Ask Norm Coleman to show his true colors and why after his failed attacks on Kofi Annan, George Galloway Part 1 George Galloway Part 2  and many others how are you  helping your fellow Minnesotans by becoming the failed Prosecutor of the Untied States Senate, the senate has attorney’s for that!

We in Minnesota wish a Senator who will fight for Minnesotans even with international experience working to have foreign governments adopts human rights and democratic norms like the rest of the world. Instead of seeing  your face on TV in your failed attempts to  prosecuting world leaders.  

When will you after 40 years standing up and start telling us who the real Norm Coleman is by first coming clean with your fellow Minnesotans by saying: "I, Norm Coleman, smoked pot in 1969." Why Can't Norm Coleman come out of the closet in 2008 and say "These present arrests for small quantities of pot are wrong; look at me Norm Coleman I did it daily for years and look where I have gotten! There has to be a better way, and we need to find it."

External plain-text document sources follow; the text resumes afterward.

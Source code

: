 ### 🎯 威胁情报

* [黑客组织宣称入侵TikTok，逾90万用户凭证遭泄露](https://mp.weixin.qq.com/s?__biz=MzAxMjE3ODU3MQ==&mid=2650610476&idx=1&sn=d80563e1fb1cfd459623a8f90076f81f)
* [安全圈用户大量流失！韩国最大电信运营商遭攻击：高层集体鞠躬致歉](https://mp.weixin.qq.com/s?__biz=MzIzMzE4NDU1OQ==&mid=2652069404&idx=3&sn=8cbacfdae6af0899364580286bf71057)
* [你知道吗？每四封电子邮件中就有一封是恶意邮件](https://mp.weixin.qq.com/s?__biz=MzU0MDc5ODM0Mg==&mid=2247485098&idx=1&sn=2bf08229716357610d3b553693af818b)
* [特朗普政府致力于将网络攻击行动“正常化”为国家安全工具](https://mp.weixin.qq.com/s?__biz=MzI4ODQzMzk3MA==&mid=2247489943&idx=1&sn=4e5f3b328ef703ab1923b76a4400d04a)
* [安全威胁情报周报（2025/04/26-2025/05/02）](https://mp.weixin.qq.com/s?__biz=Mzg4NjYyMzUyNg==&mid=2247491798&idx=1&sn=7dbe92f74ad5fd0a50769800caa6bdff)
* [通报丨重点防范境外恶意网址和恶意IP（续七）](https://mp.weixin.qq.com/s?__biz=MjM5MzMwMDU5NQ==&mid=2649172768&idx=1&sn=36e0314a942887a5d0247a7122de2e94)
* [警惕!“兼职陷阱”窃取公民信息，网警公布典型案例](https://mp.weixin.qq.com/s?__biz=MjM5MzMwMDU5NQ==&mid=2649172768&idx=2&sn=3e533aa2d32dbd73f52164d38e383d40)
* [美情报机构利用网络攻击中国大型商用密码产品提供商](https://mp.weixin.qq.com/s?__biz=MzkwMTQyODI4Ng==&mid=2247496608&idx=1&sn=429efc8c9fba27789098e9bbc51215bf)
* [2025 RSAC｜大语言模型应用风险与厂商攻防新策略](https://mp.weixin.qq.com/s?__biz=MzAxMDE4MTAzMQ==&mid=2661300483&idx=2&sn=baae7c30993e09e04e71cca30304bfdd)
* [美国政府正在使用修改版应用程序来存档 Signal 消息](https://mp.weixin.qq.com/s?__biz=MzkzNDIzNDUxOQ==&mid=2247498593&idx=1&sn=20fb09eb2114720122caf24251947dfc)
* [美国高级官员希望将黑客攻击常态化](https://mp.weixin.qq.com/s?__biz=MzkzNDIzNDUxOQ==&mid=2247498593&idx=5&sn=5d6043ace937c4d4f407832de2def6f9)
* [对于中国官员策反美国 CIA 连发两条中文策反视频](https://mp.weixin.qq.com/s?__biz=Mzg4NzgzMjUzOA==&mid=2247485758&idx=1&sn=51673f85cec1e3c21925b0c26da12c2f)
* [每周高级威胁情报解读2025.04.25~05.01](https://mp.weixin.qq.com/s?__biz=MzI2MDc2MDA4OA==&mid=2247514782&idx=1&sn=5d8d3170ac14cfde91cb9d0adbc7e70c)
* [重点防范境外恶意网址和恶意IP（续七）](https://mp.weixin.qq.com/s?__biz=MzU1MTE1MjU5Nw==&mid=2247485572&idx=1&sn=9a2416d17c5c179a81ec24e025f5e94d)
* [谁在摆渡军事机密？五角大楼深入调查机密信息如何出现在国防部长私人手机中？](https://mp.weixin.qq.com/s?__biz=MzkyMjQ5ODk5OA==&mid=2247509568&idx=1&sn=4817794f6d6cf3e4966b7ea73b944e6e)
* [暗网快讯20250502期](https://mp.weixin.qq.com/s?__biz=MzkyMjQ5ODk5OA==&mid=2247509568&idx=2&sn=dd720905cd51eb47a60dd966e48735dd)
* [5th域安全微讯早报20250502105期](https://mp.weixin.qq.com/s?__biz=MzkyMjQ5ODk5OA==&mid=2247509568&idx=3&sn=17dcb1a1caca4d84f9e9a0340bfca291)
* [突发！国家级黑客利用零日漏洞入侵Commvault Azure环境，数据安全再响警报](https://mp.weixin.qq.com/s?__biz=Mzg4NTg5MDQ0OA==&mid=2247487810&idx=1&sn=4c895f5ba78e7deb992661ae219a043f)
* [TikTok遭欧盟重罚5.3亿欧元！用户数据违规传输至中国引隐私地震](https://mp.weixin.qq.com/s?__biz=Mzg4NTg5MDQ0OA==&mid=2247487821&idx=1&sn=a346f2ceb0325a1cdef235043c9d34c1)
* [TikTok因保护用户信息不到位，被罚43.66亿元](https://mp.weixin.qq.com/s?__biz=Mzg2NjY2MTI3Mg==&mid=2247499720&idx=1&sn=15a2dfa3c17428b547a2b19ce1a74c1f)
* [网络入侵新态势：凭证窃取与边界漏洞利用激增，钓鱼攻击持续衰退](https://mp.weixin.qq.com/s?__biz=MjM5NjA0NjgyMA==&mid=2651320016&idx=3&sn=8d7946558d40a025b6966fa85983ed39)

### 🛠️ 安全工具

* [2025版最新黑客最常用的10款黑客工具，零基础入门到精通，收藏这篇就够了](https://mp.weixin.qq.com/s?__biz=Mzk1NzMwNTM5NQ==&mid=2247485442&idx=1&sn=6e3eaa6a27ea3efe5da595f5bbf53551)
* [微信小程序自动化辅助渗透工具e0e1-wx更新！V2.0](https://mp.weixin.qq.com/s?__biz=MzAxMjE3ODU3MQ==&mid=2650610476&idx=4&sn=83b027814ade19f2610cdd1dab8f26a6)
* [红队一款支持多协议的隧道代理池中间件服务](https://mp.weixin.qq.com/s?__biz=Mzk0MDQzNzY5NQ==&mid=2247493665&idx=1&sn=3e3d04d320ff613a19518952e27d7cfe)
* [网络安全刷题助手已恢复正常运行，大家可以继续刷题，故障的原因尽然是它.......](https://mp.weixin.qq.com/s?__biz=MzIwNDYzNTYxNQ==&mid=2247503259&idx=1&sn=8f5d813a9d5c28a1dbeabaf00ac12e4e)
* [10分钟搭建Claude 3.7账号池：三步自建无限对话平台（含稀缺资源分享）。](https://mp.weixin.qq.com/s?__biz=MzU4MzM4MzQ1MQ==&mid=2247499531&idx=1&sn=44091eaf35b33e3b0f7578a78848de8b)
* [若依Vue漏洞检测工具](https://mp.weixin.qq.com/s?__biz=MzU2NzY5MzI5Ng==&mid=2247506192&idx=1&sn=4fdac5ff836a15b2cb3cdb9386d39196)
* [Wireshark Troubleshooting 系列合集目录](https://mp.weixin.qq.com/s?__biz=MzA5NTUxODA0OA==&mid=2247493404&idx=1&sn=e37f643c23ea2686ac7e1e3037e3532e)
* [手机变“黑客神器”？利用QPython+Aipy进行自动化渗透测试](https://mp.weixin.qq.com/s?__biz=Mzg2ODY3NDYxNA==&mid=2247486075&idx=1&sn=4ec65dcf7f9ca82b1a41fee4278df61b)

How about you Norm Coleman looking back at your past and saying: "What I did was not so wrong and not so bad and not so hurtful that generations of Americans should still, decades later, be going to jail for smoking pot - nearly one million arrests for possession last year." If you were arrested you would have never been accepted to legal school or became a US Senator don’t you ever think about what you are doing to the futures of 100,000’s of kids and teenagers. One arrest on their record they chances of finding  job, getting accepted to a major college, getting a government loan like you did all made impossible and raising a family are almost 100% destroyed because their got arrested , remember you also broke the law thousands of time but just got lucky in not getting arrested. You forget if you were arrested what you would be doing now; who are you with your history of drugs, anti-government behaviour and occupying University building to be the Senate’s Prosecutor

 

I ask you Norm Coleman why does Minnesota or the nation for that matter still not really have a real re-entry program to help ex-offenders when they are release from a hostile environment in prison to even a more hostile environment in our communities. These ex-offender as still literally abandoned; my first concern would be to write legislation to give tax breaks to individual, companies or corporation that hire ex- offenders.

 

For the inner city; I would work with the US Department of Justice though President Bush’s Task Force for Faith-Based and Community Initiatives program that the president created to help lower the crime rate and help ex-offenders.

 

But the fact that presently 2 in 5 ex-offenders are returned to prison after only two years because of lack of any real re-entry program in Minnesota. Presently we in Minnesota are not prepared to help the ex-offender to make a difference to really give the ex-offenders a real second chance.

 

We have to show them there is forgiveness, there is real redemption and they are welcome in our communities. But we have to give them the chance to once again become productive members of our community by helping them get temporary housing after their release, new job skills training and especially  employed so for some of them it will be the first time in their lives they can  proudly say that they have a job and respect in the community.

 

Norm Coleman you could have very very easily been an ex-offender just getting out of a New York Prison.; How about admitting that if the Rockefeller drug laws, The Rockefeller drug laws are the term used to denote the statutes dealing with the sale and possession of drugs; possessing four ounces of marijuana was a minimum of 15 years to life in prison and a maximum of 25 years to life in prison”

 

If the  Rockefeller drug laws were applied to you, Norman Bruce Coleman on Long Island in 1968 you and others we knew and loved might just be getting out of Jail now.”  You smoked pot as you stood on the roof of the University Senate ( a DOUBLE  felony) protesting faculty exclusivity.” How about standing up and saying: "I, Norm Coleman, smoked pot in 1969 and I am lucky that I am not just getting out of a New York Jail for being arrested for using drugs and criminal damage to Campus property in the take over Hofstra University I lead.”